Farming in San Bernardino

FARMING IN SAN BERNARDINO - 1874

Reprinted with permission from "CALIFORNIA: A BOOK FOR TRAVELLERS AND SETTLERS" by Charles Nordhoff. First published in 1874. Republished by Ten Speed Press Printing in 1973. Ten Speed Press, Berkeley, CA. Only paragraph headings have been added to the original text.

Mirror Lake, Yosemite Valley
Mirror Lake, Yosemite Valley

San Bernardino, which is a point seldom visited by tourists, and but little known to the Eastern settler or farmer, lies sixty miles east from Los Angeles, under the mountain range from which it take its name. It has a climate more charming and healthful in winter than Los Angeles, and no hotter in summer; but there have been cases here, in the low grounds, of a mild type of intermittent fever. This is not prevalent, however, and occurs; I was told by an intelligent physician of the place, chiefly among the class who drinks the strong grape brandy of the region and live otherwise carelessly.

History of the Valley

The San Bernardino Valley, which contains 36,000 acres, was bought many years ago by the Mormons. In 1861 [sic. 1857], Brigham Young recalled his disciples to Salt Lake, but a large number refused to go from here, and are still living here in peace. They call themselves Josephites, I believe, and are an industrious, quiet people. The valley they bought is abundantly watered, and appears to me one of the most fruitful parts of the Southern country. All the fruits and grains which are raised in Los Angeles grow here as well, some even better. I have not seen anywhere more thrifty orange and olive trees than at one or two farms near this town.

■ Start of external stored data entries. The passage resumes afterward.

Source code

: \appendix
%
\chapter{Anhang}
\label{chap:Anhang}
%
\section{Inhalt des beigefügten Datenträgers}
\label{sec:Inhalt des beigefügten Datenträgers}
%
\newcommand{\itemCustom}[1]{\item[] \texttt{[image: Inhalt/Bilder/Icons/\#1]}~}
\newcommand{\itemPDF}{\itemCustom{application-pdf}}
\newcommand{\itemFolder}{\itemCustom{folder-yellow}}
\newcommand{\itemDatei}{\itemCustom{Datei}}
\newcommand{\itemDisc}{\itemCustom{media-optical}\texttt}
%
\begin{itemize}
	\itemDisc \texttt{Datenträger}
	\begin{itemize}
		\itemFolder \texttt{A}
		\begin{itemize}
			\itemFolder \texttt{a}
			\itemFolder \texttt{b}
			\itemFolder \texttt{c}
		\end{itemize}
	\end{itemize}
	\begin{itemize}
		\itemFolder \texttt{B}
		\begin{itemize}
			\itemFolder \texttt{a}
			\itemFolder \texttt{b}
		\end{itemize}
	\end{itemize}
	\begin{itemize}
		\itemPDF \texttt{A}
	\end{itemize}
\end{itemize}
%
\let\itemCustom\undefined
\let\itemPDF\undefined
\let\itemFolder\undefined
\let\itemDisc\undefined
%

The valley has not only abundance of running water, constant the year round, but a large number of spouting artesian wells have been bored; they get flowing water of very good quality at from one hundred and fifty to three hundred feet, and it is usual to make a seven-inch bore, which gives water enough to irrigate a large space of ground.

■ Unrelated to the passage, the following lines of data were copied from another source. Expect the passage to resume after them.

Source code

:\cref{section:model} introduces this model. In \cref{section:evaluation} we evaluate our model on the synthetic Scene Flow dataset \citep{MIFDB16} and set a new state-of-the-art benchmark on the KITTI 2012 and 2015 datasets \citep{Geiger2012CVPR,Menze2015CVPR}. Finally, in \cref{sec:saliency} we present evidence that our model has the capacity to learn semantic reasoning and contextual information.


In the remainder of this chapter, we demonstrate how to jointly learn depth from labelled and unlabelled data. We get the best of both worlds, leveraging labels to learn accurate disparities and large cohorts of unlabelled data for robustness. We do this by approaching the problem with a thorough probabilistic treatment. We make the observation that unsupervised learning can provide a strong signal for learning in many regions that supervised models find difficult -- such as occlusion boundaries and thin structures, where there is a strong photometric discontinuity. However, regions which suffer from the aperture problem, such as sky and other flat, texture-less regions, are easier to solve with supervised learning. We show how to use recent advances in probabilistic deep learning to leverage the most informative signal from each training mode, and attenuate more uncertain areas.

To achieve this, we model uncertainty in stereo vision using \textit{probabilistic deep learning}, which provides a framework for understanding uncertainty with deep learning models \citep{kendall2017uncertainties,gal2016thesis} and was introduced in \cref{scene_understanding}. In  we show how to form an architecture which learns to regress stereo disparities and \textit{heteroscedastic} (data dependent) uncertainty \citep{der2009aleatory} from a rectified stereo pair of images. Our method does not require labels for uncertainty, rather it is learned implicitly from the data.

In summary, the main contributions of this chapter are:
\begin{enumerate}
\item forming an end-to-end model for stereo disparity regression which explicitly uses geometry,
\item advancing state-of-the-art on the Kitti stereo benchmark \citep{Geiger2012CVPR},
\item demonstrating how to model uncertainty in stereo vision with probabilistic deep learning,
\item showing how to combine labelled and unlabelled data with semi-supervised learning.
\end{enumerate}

From L.A. to San Bernardino

The country between Los Angeles and San Bernardino varies greatly in quality. Some parts are very fine. About Ruebottom's [North of Pomona], where stage passengers stop to dine, there is first-class farming land; ten miles beyond you reach the famous Cocamungo vineyard, which produces a great deal of what seems to me a poor and very spirituous wine, and also a good deal of brandy. Beyond that you cross for ten miles a tract which was once, I believe, fertile, but has been covered by a wash of boulders, stones, and gravel from the mountains. Then you enter the valley after which San Bernardino is named, which, with the adjoining foot-hills, contains a great tract of first-class farming and orchard land - perhaps as much as half a million of acres, most of it easily watered. A part of this is in private hands, some in considerable tracts; but a large part of it is Congress land, now reserved from entry until the Southern Pacific Railroad shall have located its alternate sections, but likely to be open to entry at the double minimum rate within the year 1872.

Farm Land

In the mean time I noticed that farmers are ploughing (early in February) large spaces of this Congress land, and sowing it with wheat and barley, intending to get a crop off before it is open to entry, and to buy the land of Government or of the railroad company by-and-by. Unimproved farming land near the town, with water easily accessible, is sold for from three to ten dollars per acre, in tracts of from fifty to one hundred sixty acres. Improved farms are not readily bought, as there are but a few and they are too valuable to sell. A company of Costa Ricans have recently bought 2600 acres near the town, and intend, I believe, to raise sugar-cane as well as sub-tropical fruits; and, as they have capital, they will, no doubt, succeed.

Fences, Horses, and Crops

Fencing costs one dollar and fifty cents per rod [16 ½ feet], for a proper board fence; lumber, such as is used for houses and fencing, twenty-five dollars per thousand. Common farm-horses cost from twenty-five to fifty dollars, and cows thirty dollars. One of the oldest settlers in the place, a very intelligent practical farmer, told me that irrigation was not necessary for grain crops. They sow barley here on the first of January, and, after taking off a crop of from forty to sixty bushels to the acre, plant corn on the same land, and get their second crop fully ripened, and often as much as sixty or seventy bushels per acre. On new land, one hundred bushels of corn or seventy bushels of barley is not an uncommon crop; and I was shown a large field which for seven successive years has given a crop of barley and one of corn every year. Alfalfa is cut seven times in the year, and yields from ten to fifteen tons per acre; it is fed to milch cows and to plough horses, and hogs keep fat on it in this climate.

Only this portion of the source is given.